Action item:
Answer with a single number: how many lines in the listing below include "modeling"?

Start of Task data

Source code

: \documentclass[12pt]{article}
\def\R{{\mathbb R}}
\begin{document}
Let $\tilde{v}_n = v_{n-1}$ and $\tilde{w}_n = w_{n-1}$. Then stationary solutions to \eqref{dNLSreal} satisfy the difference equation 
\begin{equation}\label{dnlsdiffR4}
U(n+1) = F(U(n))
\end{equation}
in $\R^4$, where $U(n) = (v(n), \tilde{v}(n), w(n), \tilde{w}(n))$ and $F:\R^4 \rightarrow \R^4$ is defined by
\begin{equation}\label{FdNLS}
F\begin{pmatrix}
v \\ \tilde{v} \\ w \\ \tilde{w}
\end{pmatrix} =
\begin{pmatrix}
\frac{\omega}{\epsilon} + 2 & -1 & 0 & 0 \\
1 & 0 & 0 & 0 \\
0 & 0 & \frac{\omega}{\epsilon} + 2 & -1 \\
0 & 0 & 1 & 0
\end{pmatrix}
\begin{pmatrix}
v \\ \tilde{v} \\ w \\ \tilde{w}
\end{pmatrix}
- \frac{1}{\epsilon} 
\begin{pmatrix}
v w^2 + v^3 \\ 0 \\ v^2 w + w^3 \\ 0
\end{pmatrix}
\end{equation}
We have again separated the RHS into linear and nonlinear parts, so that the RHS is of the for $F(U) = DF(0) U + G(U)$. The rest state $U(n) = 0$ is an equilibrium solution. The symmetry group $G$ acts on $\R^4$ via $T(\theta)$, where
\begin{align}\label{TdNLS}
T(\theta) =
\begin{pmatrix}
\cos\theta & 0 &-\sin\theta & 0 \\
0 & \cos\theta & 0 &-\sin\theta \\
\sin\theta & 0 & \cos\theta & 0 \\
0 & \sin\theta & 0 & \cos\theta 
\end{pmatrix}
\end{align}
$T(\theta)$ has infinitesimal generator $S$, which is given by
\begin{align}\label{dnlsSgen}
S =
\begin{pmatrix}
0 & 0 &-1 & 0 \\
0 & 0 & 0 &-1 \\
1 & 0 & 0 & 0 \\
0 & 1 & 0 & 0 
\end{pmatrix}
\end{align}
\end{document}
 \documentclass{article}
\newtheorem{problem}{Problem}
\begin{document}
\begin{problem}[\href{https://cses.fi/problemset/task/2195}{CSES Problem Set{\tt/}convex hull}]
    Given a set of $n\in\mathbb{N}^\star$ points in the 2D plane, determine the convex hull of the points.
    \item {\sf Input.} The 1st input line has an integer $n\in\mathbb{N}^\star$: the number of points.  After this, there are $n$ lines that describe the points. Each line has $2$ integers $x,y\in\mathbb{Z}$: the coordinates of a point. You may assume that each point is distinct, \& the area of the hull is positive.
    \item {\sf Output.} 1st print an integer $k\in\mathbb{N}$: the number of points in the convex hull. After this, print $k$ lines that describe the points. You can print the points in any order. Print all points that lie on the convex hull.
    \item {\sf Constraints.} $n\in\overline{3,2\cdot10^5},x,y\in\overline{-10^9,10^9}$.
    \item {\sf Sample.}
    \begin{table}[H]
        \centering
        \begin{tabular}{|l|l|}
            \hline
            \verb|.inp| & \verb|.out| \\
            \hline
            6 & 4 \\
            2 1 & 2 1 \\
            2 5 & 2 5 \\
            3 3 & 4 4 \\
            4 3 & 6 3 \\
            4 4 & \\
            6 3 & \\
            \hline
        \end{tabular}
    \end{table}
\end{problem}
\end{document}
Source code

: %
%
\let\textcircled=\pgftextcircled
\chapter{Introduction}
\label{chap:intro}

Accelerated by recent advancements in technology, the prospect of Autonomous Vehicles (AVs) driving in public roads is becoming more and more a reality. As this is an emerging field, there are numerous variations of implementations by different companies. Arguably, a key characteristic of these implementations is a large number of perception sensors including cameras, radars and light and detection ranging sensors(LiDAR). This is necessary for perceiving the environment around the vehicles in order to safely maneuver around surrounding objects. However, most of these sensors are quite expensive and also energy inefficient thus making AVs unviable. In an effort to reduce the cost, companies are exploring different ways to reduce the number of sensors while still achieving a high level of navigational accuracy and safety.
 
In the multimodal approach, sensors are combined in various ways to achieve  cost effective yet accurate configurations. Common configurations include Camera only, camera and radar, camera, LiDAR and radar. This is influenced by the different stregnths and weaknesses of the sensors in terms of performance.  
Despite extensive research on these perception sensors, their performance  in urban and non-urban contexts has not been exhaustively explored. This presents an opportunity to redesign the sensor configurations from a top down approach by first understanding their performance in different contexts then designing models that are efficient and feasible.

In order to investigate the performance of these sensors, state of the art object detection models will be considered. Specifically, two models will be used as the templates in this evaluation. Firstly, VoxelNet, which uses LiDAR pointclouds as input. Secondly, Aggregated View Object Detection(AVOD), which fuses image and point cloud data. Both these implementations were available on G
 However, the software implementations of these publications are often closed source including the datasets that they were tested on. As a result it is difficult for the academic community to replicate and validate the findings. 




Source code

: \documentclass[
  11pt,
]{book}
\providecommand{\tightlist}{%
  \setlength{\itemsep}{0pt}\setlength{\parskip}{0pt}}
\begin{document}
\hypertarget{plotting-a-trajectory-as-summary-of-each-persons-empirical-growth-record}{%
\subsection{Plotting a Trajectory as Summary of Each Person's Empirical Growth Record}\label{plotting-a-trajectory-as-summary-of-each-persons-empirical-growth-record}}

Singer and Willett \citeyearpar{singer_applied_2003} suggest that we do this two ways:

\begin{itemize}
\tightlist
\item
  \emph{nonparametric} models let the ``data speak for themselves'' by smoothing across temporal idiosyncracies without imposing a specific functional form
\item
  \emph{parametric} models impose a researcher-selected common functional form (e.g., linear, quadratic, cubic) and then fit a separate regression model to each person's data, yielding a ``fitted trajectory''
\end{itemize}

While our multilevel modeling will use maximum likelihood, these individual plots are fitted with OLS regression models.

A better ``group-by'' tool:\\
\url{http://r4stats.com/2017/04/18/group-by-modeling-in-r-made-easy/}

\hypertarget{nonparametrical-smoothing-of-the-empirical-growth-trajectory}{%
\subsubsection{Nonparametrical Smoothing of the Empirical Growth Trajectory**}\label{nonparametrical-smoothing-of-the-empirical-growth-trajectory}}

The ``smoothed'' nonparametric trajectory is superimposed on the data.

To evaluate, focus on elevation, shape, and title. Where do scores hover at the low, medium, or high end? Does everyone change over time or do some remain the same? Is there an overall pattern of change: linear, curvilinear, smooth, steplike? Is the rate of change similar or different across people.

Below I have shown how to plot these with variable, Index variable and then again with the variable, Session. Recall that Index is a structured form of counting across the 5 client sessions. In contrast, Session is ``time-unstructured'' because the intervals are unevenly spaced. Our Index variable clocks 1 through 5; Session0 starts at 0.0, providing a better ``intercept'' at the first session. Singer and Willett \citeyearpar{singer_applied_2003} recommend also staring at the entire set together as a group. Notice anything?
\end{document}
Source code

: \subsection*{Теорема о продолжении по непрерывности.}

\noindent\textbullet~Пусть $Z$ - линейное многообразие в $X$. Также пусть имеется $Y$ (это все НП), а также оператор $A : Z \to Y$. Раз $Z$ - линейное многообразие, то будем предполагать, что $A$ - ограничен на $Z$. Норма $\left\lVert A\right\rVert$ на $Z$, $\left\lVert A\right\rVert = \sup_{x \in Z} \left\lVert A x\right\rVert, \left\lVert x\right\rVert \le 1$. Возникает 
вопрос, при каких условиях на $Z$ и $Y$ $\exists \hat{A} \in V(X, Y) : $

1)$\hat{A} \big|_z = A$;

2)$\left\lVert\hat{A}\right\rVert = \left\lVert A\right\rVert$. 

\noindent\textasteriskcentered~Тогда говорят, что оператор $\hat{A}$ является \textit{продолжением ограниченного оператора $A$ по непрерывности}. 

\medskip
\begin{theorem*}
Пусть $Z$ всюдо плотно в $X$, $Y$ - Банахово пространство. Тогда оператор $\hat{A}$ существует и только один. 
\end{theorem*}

End of Task data

Your solution:
2